Plain-text document sources:
══════

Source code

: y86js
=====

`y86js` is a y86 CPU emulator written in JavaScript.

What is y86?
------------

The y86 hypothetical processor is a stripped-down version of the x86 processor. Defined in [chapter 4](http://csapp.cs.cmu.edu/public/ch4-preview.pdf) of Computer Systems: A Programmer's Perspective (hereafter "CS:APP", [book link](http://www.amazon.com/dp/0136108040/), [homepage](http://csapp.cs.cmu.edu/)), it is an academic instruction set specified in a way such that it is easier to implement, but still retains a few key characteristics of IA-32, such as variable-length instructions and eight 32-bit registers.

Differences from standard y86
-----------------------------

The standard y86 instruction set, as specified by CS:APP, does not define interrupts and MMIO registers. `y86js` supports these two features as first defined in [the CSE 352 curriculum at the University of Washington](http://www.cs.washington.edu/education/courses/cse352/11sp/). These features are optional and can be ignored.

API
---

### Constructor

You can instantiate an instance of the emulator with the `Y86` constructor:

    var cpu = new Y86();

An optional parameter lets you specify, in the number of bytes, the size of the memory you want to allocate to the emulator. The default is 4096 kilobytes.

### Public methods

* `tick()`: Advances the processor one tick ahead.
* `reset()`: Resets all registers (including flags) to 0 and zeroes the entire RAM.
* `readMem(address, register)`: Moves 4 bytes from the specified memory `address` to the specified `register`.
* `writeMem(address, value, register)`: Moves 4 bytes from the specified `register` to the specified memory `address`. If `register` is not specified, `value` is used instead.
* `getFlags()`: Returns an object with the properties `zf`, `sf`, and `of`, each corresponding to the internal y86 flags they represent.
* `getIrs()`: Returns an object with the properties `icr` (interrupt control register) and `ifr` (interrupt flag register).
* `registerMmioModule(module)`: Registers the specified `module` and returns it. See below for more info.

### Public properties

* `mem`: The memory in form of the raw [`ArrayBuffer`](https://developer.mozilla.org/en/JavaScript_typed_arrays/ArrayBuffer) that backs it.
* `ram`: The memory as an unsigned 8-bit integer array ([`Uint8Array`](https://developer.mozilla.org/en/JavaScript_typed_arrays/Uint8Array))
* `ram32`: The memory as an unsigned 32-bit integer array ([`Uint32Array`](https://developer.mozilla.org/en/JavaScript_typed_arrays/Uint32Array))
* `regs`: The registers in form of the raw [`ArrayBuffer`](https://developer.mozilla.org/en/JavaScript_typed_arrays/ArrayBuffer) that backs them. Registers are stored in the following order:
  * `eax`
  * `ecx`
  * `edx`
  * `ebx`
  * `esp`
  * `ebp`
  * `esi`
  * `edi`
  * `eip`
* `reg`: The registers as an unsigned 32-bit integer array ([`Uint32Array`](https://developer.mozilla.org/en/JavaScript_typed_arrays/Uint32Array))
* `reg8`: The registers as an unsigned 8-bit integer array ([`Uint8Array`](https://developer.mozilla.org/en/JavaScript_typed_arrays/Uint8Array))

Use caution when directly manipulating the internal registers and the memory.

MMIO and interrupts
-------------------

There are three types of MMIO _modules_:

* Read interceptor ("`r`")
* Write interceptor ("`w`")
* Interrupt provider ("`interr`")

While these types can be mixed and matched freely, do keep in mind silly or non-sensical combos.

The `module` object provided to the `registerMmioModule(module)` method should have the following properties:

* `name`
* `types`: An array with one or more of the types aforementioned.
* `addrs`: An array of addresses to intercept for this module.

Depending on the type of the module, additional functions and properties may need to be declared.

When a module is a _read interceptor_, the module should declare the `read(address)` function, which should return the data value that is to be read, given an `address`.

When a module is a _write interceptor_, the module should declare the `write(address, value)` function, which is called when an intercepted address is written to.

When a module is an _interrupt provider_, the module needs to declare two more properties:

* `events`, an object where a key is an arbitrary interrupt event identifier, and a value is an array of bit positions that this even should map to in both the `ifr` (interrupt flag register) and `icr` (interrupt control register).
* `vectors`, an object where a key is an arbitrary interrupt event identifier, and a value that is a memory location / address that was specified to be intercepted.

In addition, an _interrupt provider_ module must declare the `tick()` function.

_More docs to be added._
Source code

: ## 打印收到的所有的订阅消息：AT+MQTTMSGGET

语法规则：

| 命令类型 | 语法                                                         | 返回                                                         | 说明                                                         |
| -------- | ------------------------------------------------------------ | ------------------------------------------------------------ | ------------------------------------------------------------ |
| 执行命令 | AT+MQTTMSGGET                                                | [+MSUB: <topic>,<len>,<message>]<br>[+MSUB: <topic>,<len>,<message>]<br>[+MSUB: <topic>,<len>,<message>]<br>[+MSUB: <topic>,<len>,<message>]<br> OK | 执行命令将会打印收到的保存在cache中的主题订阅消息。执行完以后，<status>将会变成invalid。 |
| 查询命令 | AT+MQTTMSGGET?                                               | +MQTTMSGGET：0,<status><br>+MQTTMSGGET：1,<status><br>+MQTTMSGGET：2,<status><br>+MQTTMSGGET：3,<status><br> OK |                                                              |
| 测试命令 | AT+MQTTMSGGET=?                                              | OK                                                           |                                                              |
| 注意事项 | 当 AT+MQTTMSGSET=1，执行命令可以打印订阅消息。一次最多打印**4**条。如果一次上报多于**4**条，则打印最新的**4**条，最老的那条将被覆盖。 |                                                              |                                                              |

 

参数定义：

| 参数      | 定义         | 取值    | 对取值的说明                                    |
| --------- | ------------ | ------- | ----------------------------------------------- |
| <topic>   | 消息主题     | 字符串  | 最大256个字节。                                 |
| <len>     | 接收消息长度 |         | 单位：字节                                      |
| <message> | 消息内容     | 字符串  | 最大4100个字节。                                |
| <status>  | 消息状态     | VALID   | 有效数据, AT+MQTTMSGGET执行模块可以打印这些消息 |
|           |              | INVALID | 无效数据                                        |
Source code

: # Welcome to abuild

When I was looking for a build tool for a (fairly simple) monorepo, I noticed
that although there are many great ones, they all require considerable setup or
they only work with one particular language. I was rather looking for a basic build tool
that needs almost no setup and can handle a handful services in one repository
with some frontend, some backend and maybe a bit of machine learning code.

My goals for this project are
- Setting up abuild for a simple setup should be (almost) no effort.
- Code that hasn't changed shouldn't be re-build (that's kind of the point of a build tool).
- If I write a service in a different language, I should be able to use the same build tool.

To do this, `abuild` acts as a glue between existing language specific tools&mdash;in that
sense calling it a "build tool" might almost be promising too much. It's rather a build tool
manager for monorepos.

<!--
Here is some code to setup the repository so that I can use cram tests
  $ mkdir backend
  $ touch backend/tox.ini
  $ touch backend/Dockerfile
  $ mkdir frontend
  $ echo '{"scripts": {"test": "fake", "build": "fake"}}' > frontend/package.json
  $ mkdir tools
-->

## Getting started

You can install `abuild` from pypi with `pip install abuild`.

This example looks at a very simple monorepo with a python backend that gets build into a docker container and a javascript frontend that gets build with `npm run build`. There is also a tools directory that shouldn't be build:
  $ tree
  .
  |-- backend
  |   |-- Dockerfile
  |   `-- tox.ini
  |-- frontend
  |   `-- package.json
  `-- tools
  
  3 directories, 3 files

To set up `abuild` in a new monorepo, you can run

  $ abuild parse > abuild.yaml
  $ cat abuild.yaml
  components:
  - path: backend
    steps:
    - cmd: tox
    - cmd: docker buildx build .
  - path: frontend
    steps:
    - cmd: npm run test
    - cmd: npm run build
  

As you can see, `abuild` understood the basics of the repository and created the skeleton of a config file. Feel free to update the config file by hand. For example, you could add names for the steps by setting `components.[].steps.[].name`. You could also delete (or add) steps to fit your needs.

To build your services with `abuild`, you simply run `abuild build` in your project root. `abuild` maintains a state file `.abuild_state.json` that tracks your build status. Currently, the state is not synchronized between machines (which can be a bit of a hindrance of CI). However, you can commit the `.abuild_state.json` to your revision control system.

══════

How to complete this task:
Would you copy out each line of the records above where the word "object" occurs?

Output of the exercise:
* `getFlags()`: Returns an object with the properties `zf`, `sf`, and `of`, each corresponding to the internal y86 flags they represent.
* `getIrs()`: Returns an object with the properties `icr` (interrupt control register) and `ifr` (interrupt flag register).
The `module` object provided to the `registerMmioModule(module)` method should have the following properties:
* `events`, an object where a key is an arbitrary interrupt event identifier, and a value is an array of bit positions that this even should map to in both the `ifr` (interrupt flag register) and `icr` (interrupt control register).
* `vectors`, an object where a key is an arbitrary interrupt event identifier, and a value that is a memory location / address that was specified to be intercepted.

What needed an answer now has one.